After perusal of Lavoie and Prychitko, it is a relief to turn to Barry Smith's "Aristotelianism, Apriorism, Essentialism." Smith maintains that Austrian economics has been for at least a hundred years, "the standardbearer of the Aristotelian methodology" (p. 33). Among the tenets of this position he includes "The world exists, independently of our thinking and reasoning. . . . We can know what the world is like, at least in its broad outlines, both via common sense and via scientific method" (pp. 33–34 emphasis omitted).

Methodology is but one of the volume's parts, and the work ranges widely over "Fields of Research," "Applied Economics and Public Policy," and "History of Thought and Alternative Schools and Approaches" as well. Obviously, only a few articles can be singled out for discussion. Peter Klein's "Mergers and the Market for Corporate Control" repays careful study. As Klein insightfully notes, Rothbard showed that the exigencies of monetary calculation place "an upper bound on the size of the firm" (p. 397). Further, Mises anticipated the central point of an influential article by Henry Manne on shareholders' limitation of managerial autonomy.

Another outstanding piece, though one I am unable entirely to agree with, is Leland Yeager's "Utilitarianism." Yeager spurns act-utilitarianism; instead, like Mises and Hazlitt before him, he makes the promotion of social cooperation "the indispensable means to what human beings find good for themselves individually and jointly" (p. 330). Yeager clearly has identified a central element in ethics, but I doubt that the sum and substance of morality can be derived from social cooperation alone. How, as an instance, does social cooperation bear on the rightness or wrongness of abortion?

The essays by Robert Batemarco and Peter Lewin on capital theory and the business cycle respectively are competent and welcome, and the cycle is discussed in a few other places. But why are so few pages allotted to discussion of Austrian macroeconomics? Did Hayek not merit the Nobel Prize for work on the Misesian theory of the business cycle? Did this theory, and related matters of capital and interest, not propel the Austrian school into new prominence? Is the Austrian theory of the interest rate so insignificant as to warrant no entry?

The work includes essays on "Causation and Genetic Causation in Austrian Economics," "Self-organizing Systems," and "The Freiburg School of Law and Economics" but nothing on Fetter's theory of rent or Mises's money regression theorem and the discussions of it by, among others, Don Patinkin and Benjamin Anderson. Other oddities: the section entitled "Precursors and Alternatives" to the Austrian school includes two precursors and fifteen alternatives; the section on political philosophy contains nothing on natural rights.

In sum, the work is mistitled. It is not a Companion to Austrian Economics but rather a guide to an eccentric selection of topics that match the editor's foibles.


Kindly Inquisitors

Jonathan Rauch
University of Chicago Press, 1993. A Cato Institute Book, xi + 178 pp.

According to journalist Jonathan Rauch, malign forces, subsumed under the categories Fundamentalists and Humanitarians, threaten freedom of thought and speech.
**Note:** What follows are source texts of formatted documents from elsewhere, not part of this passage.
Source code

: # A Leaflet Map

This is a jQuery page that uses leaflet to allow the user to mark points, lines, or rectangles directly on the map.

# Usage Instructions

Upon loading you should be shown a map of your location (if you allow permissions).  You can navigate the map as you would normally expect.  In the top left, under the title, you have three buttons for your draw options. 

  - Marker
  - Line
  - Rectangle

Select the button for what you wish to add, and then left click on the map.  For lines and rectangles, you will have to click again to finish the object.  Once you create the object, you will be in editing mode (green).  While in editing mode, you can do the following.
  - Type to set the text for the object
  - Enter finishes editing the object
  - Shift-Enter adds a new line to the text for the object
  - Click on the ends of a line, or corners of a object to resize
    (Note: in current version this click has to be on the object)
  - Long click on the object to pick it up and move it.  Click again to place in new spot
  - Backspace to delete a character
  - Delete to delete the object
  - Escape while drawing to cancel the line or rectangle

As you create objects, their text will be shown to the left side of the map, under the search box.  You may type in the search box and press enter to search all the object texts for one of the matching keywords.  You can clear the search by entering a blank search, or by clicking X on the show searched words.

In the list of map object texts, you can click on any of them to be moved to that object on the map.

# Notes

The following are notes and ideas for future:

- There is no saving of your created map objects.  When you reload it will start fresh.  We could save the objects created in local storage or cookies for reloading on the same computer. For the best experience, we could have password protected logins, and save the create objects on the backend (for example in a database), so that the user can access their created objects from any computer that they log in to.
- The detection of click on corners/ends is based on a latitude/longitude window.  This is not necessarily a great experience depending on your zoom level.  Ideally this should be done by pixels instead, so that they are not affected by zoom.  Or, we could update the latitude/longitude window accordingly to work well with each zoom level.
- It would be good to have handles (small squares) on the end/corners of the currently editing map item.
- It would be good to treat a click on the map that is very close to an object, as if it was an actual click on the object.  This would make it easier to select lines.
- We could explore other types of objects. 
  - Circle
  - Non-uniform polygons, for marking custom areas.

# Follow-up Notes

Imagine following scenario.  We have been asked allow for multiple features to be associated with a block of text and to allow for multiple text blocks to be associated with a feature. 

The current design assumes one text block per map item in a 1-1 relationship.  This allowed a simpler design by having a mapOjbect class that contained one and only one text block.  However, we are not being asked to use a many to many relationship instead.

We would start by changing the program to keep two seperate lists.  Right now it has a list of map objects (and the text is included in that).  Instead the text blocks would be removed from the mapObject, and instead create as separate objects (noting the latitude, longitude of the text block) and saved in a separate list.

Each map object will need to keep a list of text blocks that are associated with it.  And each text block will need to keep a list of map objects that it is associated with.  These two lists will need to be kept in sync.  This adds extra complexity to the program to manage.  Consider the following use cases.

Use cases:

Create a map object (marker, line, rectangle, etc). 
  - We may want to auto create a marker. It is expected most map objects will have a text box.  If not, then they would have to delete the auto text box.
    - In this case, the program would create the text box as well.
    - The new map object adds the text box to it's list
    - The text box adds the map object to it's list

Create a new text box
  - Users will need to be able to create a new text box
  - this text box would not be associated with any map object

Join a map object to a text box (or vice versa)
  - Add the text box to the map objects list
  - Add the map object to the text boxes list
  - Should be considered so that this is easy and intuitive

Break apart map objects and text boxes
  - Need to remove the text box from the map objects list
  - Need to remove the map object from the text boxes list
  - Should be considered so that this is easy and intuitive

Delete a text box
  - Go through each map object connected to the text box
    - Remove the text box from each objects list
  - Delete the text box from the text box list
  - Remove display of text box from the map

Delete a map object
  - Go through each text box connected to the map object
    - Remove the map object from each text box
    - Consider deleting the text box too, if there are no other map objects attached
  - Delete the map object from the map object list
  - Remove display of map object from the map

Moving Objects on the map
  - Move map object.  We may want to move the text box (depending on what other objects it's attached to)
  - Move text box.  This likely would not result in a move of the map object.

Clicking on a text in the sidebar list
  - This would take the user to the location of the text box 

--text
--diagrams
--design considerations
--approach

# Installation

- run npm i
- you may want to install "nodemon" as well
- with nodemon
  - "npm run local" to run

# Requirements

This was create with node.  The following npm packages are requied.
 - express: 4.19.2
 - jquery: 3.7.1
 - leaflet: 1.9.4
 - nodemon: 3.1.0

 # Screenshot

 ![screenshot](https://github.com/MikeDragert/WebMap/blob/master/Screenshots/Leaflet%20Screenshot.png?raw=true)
Rauch hopes to thwart their nefarious plans by exploring the philosophical basis of freedom. Though one must applaud the ambition of this latter-day John Stuart Mill, he does the cause of free speech little good with his confused defense of skepticism.

Rauch fervently opposes what he terms the Fundamentalist Principle. Its adherents include, but are not confined, to religious believers. It states that "[t]hose who know the truth should decide who is right" (p. 6). Against this, Rauch counterposes the Liberal Principle: "Checking of each by each through public criticism is the only legitimate way to decide who is right." Perhaps this will convict me in Rauch's eyes of being a "true believer," but his Fundamentalist Principle strikes me as obviously correct. If someone must decide who is right, why not those who know the truth? Should it rather be those who don't know the truth?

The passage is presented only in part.